| DIRECTIONS FOR THIS TASK |
The expected answer is a bare count of the lines in the data below that contain "subsubsection".

| Items from a data source |
■ ■ ■ ■ ■ ■ ■
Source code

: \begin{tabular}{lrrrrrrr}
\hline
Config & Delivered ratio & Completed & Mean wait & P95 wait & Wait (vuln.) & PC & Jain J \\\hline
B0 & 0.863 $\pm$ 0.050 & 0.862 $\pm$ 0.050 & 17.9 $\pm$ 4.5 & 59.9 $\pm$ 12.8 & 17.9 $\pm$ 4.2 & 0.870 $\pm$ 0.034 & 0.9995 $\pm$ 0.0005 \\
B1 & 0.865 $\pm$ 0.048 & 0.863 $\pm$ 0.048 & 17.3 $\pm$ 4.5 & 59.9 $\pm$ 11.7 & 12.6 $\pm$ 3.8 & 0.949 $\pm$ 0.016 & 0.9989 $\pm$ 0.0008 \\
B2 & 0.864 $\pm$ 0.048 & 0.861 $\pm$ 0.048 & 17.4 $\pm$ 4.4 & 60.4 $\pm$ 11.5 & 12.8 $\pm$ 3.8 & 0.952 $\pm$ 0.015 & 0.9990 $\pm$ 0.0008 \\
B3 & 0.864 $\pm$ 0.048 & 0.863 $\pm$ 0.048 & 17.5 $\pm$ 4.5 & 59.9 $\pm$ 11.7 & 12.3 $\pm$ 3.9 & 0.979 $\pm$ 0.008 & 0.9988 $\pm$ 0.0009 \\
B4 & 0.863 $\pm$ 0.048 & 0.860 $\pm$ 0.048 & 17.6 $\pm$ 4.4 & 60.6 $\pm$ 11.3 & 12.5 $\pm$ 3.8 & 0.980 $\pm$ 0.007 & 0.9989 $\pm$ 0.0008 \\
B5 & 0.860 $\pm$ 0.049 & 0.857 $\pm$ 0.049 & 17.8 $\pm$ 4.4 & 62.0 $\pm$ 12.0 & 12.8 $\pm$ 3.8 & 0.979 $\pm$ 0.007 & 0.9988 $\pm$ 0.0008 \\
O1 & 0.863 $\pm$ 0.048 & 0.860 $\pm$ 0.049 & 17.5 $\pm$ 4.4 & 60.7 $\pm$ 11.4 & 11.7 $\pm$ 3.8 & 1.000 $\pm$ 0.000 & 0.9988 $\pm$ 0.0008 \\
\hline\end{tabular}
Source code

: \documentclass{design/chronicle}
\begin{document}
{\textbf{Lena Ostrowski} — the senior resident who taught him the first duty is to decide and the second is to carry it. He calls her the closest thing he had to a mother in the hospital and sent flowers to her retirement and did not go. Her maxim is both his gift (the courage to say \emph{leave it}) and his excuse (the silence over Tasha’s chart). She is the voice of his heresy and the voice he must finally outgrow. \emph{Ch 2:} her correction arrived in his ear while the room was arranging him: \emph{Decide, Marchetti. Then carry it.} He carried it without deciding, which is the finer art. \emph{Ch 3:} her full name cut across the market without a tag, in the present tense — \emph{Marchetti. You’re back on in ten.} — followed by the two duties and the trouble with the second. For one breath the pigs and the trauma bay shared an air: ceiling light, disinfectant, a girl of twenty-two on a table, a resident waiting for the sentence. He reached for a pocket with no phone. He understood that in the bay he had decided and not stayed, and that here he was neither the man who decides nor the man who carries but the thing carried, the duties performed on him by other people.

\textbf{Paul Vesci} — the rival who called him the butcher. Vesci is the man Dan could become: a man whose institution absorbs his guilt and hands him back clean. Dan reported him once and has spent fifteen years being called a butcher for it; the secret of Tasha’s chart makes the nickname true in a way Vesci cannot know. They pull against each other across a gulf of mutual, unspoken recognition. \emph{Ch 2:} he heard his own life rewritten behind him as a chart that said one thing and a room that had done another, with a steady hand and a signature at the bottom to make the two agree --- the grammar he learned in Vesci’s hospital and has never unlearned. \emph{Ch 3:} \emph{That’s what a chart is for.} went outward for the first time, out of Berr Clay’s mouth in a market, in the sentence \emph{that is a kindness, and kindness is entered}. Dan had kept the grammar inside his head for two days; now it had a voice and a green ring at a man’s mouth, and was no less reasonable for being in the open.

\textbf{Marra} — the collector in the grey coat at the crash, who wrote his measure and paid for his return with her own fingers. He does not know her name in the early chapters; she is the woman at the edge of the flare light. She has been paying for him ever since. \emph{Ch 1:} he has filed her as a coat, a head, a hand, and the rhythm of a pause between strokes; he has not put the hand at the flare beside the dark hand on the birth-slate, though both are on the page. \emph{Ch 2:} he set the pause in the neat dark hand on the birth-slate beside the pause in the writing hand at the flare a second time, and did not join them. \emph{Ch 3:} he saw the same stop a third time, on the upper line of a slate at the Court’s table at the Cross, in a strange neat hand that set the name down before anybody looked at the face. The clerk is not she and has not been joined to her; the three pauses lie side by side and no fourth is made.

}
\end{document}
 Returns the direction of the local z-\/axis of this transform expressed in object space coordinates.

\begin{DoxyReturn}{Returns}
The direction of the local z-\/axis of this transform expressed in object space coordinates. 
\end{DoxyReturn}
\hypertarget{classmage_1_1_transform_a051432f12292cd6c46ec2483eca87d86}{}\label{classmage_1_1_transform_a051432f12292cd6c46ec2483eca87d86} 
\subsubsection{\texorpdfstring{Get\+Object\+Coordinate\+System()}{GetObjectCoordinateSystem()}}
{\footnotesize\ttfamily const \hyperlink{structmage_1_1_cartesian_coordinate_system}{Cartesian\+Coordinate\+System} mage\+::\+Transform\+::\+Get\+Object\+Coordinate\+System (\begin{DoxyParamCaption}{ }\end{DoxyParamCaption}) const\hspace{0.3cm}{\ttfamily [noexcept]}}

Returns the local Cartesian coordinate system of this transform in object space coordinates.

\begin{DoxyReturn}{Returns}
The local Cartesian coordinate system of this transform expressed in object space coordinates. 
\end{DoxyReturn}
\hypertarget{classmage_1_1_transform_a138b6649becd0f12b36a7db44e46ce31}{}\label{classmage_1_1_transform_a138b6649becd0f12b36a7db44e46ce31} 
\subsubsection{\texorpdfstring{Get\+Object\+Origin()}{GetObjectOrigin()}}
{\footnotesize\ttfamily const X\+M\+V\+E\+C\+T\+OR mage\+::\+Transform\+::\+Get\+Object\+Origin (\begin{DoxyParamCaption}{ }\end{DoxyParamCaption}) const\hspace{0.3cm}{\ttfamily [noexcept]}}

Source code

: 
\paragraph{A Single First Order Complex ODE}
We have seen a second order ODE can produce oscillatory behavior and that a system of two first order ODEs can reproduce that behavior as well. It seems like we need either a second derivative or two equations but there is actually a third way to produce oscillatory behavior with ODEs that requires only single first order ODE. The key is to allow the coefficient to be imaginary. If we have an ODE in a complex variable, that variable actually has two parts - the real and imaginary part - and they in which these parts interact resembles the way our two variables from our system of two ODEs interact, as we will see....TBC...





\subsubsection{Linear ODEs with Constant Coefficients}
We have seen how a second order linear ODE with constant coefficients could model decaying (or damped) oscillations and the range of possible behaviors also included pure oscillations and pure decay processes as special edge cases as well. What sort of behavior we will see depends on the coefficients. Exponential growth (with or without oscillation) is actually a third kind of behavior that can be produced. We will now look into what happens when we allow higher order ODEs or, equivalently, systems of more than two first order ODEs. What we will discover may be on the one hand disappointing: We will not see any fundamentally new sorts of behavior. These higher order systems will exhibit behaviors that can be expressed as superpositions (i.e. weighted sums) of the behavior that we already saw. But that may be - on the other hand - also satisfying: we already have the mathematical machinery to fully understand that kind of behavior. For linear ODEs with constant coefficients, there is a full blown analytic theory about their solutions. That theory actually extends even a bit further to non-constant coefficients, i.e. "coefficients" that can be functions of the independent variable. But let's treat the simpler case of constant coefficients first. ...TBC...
■ ■ ■ ■ ■ ■ ■
| ANSWER AREA |
3